De la Mère Universelle à Europe
Au commencement était la Déesse-mère. «Sous quelque nom qu'il te plaise d'être adorée, reçois nos hommages»: Catulle évoquait ainsi le Principe unique et cependant multiforme, l'Idée-mère de toutes les autres.
Génitrice, c'est souvent sous une forme féminine qu'elle est représentée: Diane, Isis, Déméter, Belisa, Marie, Cybèle, Tanit à Carthage ou à Ibiza,Durga, Kali en Inde, Anaïtas chez les Mèdes, Allittat chez les Arabes, Freyja en Scandinavie, Notre-Dame de Bon Secours, «Méné chez les Hébreux idolâtres». L'étude systématique de ses représentations et de ses attributs à travers médailles, monnaies, statues permet de dégager ses trois fonctions; la «Déesse aux trois visages», la «Reine des trois cités», la «Souveraine des trois corps», tour à tour brutale, chasseresse, destructrice, tendre, généreuse ou impassible, protège, inspire et guide.

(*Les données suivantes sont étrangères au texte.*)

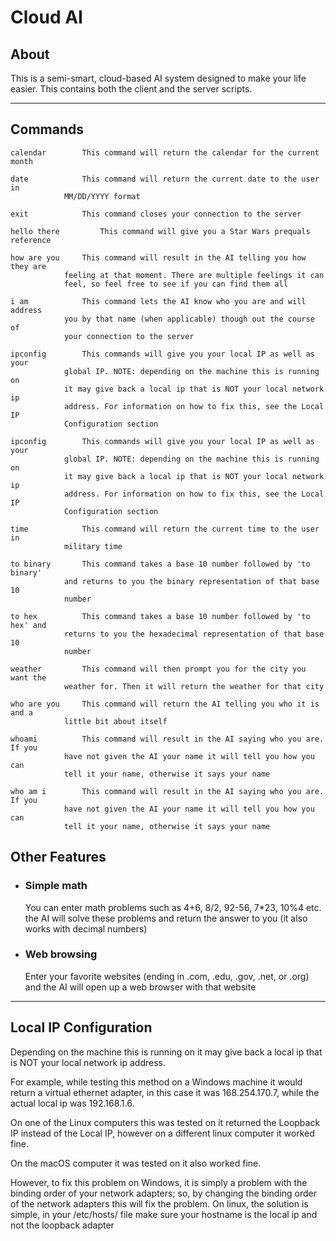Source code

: # Cloud AI
About
--------
This is a semi-smart, cloud-based AI system designed to make your life easier.
This contains both the client and the server scripts.

--------------------
Commands
-------
	
	calendar		This command will return the calendar for the current month

	date			This command will return the current date to the user in 
				MM/DD/YYYY format
	
	exit 			This command closes your connection to the server

	hello there 		This command will give you a Star Wars prequals reference

	how are you		This command will result in the AI telling you how they are
				feeling at that moment. There are multiple feelings it can 
				feel, so feel free to see if you can find them all

	i am 			This command lets the AI know who you are and will address 
				you by that name (when applicable) though out the course of 
				your connection to the server

	ipconfig		This commands will give you your local IP as well as your
				global IP. NOTE: depending on the machine this is running on 
				it may give back a local ip that is NOT your local network ip 
				address. For information on how to fix this, see the Local IP
				Configuration section 

	ipconfig		This commands will give you your local IP as well as your
				global IP. NOTE: depending on the machine this is running on 
				it may give back a local ip that is NOT your local network ip 
				address. For information on how to fix this, see the Local IP
				Configuration section  
	
	time			This command will return the current time to the user in 
				military time

	to binary		This command takes a base 10 number followed by 'to binary' 
				and returns to you the binary representation of that base 10 
				number

	to hex			This command takes a base 10 number followed by 'to hex' and 
				returns to you the hexadecimal representation of that base 10 
				number

	weather			This command will then prompt you for the city you want the 
				weather for. Then it will return the weather for that city

	who are you		This command will return the AI telling you who it is and a 
				little bit about itself

	whoami			This command will result in the AI saying who you are. If you
				have not given the AI your name it will tell you how you can 
				tell it your name, otherwise it says your name

	who am i		This command will result in the AI saying who you are. If you
				have not given the AI your name it will tell you how you can 
				tell it your name, otherwise it says your name
Other Features
------
- ### Simple math
	You can enter math problems such as 4+6, 8/2, 92-56, 7*23, 10%4 etc.	
	the AI will solve these problems and return the answer to you (it also works with decimal numbers) 

- ### Web browsing
	Enter your favorite websites (ending in .com, .edu, .gov, .net, or .org) and   the AI will open up a web browser with that website	
	
---------
Local IP Configuration
-----
Depending on the machine this is running on it may give back a local ip
that is NOT your local network ip address. 

For example, while testing this
method on a Windows machine it would return a virtual ethernet adapter, in
this case it was 168.254.170.7, while the actual local ip was 192.168.1.6.

On one of the Linux computers this was tested on it returned the Loopback
IP instead of the Local IP, however on a different linux computer it worked
fine. 

On the macOS computer it was tested on it also worked fine.

However, to fix this problem on Windows, it is simply a problem with the binding 
order of your network adapters; so, by changing the binding order of the network
adapters this will fix the problem. On linux, the solution is simple, in your
/etc/hosts/ file make sure your hostname is the local ip and not the loopback
adapter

Là, c'est la lance, l'épée ou l'arc qu'elle brandit; ailleurs, et quelle que soit la civilisation, du Mexique à la France, de l'Artémis-Diane gréco-romaine à la Marianne des révolutionnaires de 1789, c'est sa poitrine nue qu'elle expose, pour allaiter ses enfants; là c'est le Livre de la Loi, des traités d'art aux lois ou autres enseignements; de sa torche, la voici qui éclaire le monde; de sa corne d'abondance, elle déverse fleurs, fruits ou or.
La diversité de ces figurations reflète celle des sentiments humains, puisque les ressorts intimes des êtres ont besoin de s'incarner tôt ou tard dans une allégorie, une image.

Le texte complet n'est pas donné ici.